| Activity |
If a line in the entries includes "Technologies", show that line.

| Records for processing |
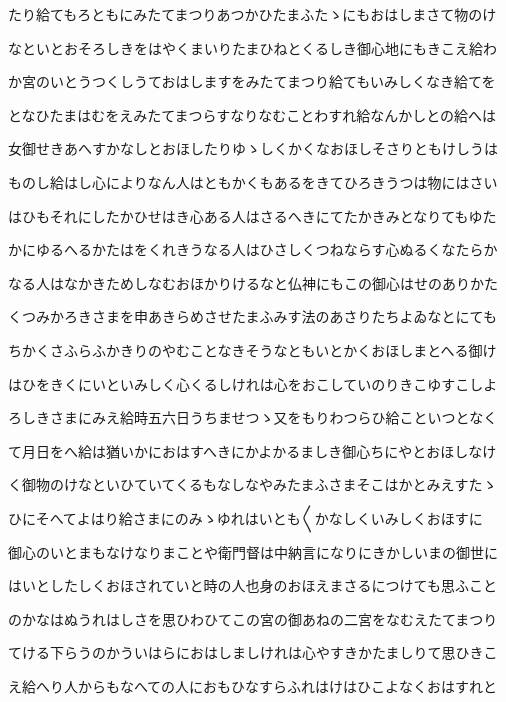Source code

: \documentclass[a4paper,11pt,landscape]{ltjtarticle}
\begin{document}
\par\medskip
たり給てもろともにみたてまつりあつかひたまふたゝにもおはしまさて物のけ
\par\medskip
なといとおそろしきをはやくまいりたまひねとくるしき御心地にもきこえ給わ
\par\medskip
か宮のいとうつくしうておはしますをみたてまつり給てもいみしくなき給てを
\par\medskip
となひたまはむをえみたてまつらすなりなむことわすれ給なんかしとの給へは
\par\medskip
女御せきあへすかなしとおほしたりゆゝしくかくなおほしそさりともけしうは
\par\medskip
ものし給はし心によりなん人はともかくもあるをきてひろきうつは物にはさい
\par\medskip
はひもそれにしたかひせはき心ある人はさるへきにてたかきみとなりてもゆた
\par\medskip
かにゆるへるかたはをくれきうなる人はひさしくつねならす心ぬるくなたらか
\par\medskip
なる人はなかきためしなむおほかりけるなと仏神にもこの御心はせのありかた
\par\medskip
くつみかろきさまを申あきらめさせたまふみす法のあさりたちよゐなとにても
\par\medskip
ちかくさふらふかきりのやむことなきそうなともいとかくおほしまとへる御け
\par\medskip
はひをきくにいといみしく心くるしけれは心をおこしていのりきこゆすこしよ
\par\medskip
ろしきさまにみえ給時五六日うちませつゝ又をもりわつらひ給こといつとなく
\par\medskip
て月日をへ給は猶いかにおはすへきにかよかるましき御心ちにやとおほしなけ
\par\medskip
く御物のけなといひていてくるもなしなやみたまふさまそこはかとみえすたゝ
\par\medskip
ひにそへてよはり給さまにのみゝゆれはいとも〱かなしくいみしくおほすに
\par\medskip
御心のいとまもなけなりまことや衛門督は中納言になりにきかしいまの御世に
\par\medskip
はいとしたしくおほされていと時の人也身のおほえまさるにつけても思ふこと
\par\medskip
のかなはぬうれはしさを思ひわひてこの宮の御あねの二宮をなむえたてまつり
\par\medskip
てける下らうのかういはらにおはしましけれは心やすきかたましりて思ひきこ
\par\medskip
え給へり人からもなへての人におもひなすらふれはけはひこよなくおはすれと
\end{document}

--

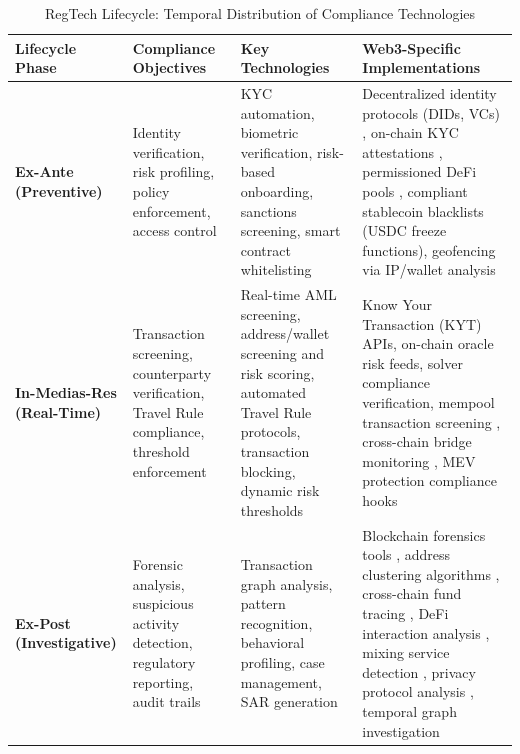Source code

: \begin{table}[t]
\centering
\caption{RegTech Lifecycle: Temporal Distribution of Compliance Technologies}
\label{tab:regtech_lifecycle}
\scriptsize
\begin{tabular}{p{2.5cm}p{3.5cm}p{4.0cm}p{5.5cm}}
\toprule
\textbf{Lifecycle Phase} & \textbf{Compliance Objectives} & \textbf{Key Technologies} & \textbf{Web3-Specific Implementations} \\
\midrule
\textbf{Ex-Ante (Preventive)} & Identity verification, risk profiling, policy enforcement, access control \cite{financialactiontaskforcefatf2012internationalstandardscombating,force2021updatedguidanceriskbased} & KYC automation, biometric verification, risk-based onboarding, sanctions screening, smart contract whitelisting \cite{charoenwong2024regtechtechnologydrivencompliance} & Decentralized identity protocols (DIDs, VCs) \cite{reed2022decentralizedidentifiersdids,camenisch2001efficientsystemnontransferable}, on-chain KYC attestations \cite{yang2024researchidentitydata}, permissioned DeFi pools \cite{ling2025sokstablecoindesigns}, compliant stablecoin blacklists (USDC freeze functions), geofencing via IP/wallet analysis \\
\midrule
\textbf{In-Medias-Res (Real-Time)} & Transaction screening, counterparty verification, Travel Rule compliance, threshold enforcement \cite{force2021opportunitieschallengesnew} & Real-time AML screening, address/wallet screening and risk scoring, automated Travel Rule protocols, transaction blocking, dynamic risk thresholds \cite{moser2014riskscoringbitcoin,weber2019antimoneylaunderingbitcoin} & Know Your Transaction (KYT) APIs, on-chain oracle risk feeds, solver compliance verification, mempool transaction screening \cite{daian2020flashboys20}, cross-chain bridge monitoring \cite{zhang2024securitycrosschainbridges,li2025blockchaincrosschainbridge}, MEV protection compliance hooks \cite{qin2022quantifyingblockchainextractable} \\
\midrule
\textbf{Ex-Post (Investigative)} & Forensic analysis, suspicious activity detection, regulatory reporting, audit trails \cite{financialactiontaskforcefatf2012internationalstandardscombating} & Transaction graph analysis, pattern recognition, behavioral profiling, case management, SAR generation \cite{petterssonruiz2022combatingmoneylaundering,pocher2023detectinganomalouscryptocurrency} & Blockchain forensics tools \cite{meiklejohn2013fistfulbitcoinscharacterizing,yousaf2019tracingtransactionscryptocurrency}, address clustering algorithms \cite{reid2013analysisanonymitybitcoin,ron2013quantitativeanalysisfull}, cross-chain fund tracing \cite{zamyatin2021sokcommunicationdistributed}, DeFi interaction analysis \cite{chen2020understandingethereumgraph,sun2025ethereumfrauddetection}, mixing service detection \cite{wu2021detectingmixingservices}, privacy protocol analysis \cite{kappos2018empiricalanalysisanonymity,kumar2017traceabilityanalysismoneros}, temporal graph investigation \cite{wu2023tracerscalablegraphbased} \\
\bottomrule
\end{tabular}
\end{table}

| Finished exercise |
\caption{RegTech Lifecycle: Temporal Distribution of Compliance Technologies}
\textbf{Lifecycle Phase} & \textbf{Compliance Objectives} & \textbf{Key Technologies} & \textbf{Web3-Specific Implementations} \\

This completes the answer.